I get that you are enthusiastic. But there is a difference between enthusiasm and presumption. Presumption is misplaced. Enthusiasm is not. And writing a novel in someone else’s IP without permission is the height of presumption.

It just makes way more sense, if you’re going to put out that kind of effort, to expend it into developing your own intellectual property—characters, world and story—that you can do whatever you want with. That’s something you control and you alone have final say on. Sure, you will want editors and publishers to sign off and help you make it better. And believe me, they will do their best to do that. But in the end you are working for yourself. And all the rewards—credit and financial and inner satisfaction, the most important of all—will be yours.

And speaking of money, here’s the thing. When you do tie-ins in someone else’s IP, it is work for hire. You may get an advance, and sometimes you get royalties (sometimes you don’t), but the bulk of profit is theirs. And usually the royalty amount is much smaller than for an original novel because the licensor will take more than the publisher and force them to accept less so they pass it on to you. Now, if you have not been hired, it’s pretty arrogant to undertaking working for hire on your own. You are assuming a lot. And that’s not necessarily a trait people admire or respect. But more than that, you are risking a lot.

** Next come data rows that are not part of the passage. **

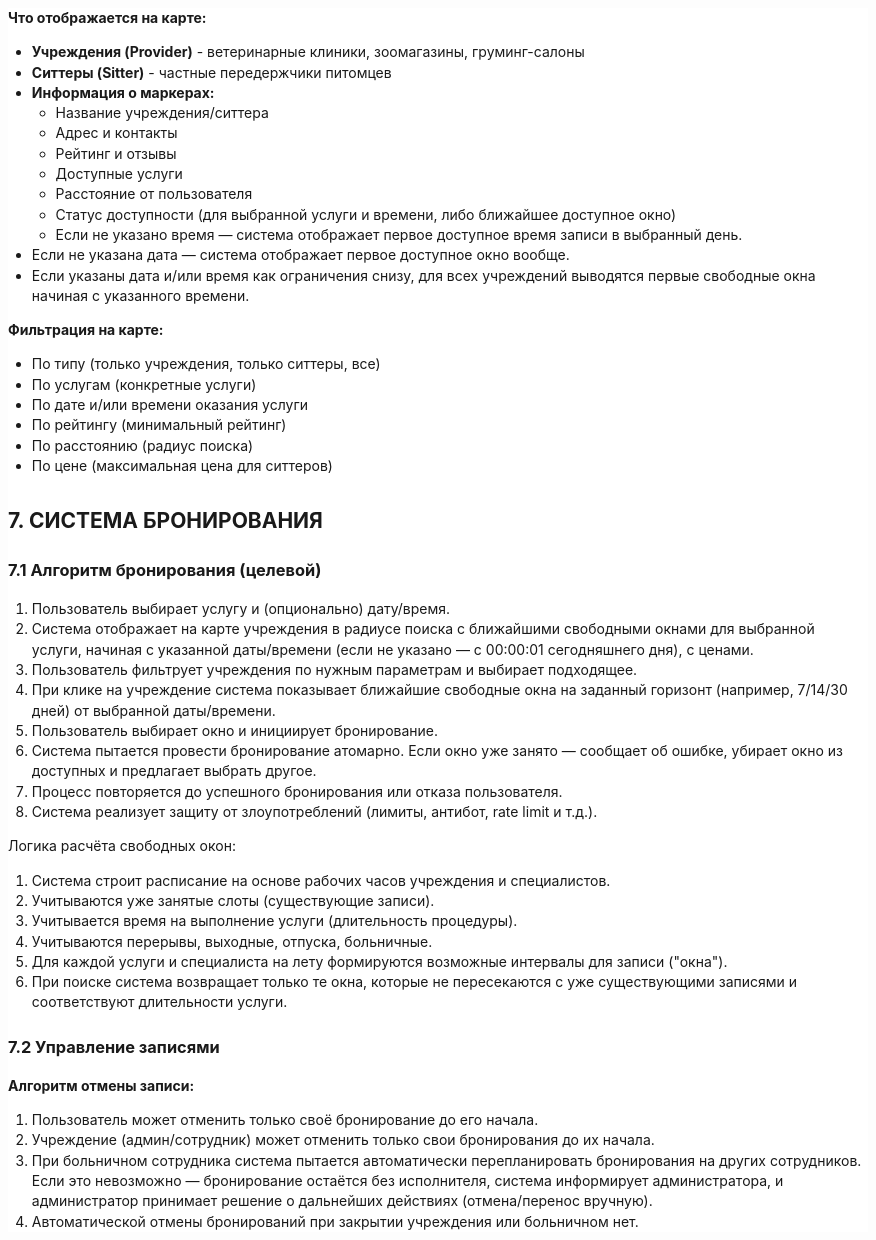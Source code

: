 **Что отображается на карте:**
- **Учреждения (Provider)** - ветеринарные клиники, зоомагазины, груминг-салоны
- **Ситтеры (Sitter)** - частные передержчики питомцев
- **Информация о маркерах:**
  - Название учреждения/ситтера
  - Адрес и контакты
  - Рейтинг и отзывы
  - Доступные услуги
  - Расстояние от пользователя
  - Статус доступности (для выбранной услуги и времени, либо ближайшее доступное окно)
  - Если не указано время — система отображает первое доступное время записи в выбранный день.
- Если не указана дата — система отображает первое доступное окно вообще.
- Если указаны дата и/или время как ограничения снизу, для всех учреждений выводятся первые свободные окна начиная с указанного времени.

**Фильтрация на карте:**
- По типу (только учреждения, только ситтеры, все)
- По услугам (конкретные услуги)
- По дате и/или времени оказания услуги
- По рейтингу (минимальный рейтинг)
- По расстоянию (радиус поиска)
- По цене (максимальная цена для ситтеров)

## 7. СИСТЕМА БРОНИРОВАНИЯ

### 7.1 Алгоритм бронирования (целевой)

1. Пользователь выбирает услугу и (опционально) дату/время.
2. Система отображает на карте учреждения в радиусе поиска с ближайшими свободными окнами для выбранной услуги, начиная с указанной даты/времени (если не указано — с 00:00:01 сегодняшнего дня), с ценами.
3. Пользователь фильтрует учреждения по нужным параметрам и выбирает подходящее.
4. При клике на учреждение система показывает ближайшие свободные окна на заданный горизонт (например, 7/14/30 дней) от выбранной даты/времени.
5. Пользователь выбирает окно и инициирует бронирование.
6. Система пытается провести бронирование атомарно. Если окно уже занято — сообщает об ошибке, убирает окно из доступных и предлагает выбрать другое.
7. Процесс повторяется до успешного бронирования или отказа пользователя.
8. Система реализует защиту от злоупотреблений (лимиты, антибот, rate limit и т.д.).

Логика расчёта свободных окон:
1. Система строит расписание на основе рабочих часов учреждения и специалистов.
2. Учитываются уже занятые слоты (существующие записи).
3. Учитывается время на выполнение услуги (длительность процедуры).
4. Учитываются перерывы, выходные, отпуска, больничные.
5. Для каждой услуги и специалиста на лету формируются возможные интервалы для записи ("окна").
6. При поиске система возвращает только те окна, которые не пересекаются с уже существующими записями и соответствуют длительности услуги.

### 7.2 Управление записями

**Алгоритм отмены записи:**
1. Пользователь может отменить только своё бронирование до его начала.
2. Учреждение (админ/сотрудник) может отменить только свои бронирования до их начала.
3. При больничном сотрудника система пытается автоматически перепланировать бронирования на других сотрудников. Если это невозможно — бронирование остаётся без исполнителя, система информирует администратора, и администратор принимает решение о дальнейших действиях (отмена/перенос вручную).
4. Автоматической отмены бронирований при закрытии учреждения или больничном нет.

Months or years of effort could be a total waste, with a manuscript stuck in a drawer for life with no output for you to share it.

I know you’re thinking: I’ll just post it as fanfic. But what if the licensor hates it and, in fact, hires lawyers because you violated their copyright by writing it without permission and in order to avoid a lawsuit, forced you to turn over all copies to them and promise to destroy all files and never speak of or share it again? What if they force you to sign an NDA or something that you will never publish it or risk a lawsuit? Where will all the time and effort get you then?

Okay, these are worst case scenarios. They are likely rare too. Not worth the effort. But they are possible. And there are assholes out there who might just do it to make a point. It’s happened. So why risk that if you’re going to work so hard on something?

The point is there are way more reasons why it makes better sense to concentrate and dedicate your effort on doing something that is yours and totally benefits you rather than expending it and risking it on someone else’s intellectual property that might not only go nowhere but not benefit or hardly benefit you at all.

So that’s why If it ain’t yours, don’t write it is a good rule to live by, and it’s why when people bring me such projects, I usually decline to work on them. And that’s not even mentioning the liability I could be sued as a coconspirator or something if the licensor gets mad. Those legal matters are a whole separate post.

So just don’t do it, please. If you want to write fan fic, post it on the forums, but don’t dedicate serious effort to producing fan fic you hope to sell. Instead, write something so awesome, the licensor or publisher might see it then invite you to pitch and write authorized fan fic. THAT is the real prize, and having done it, I can tell you it never gets old. But only if you do it the right way.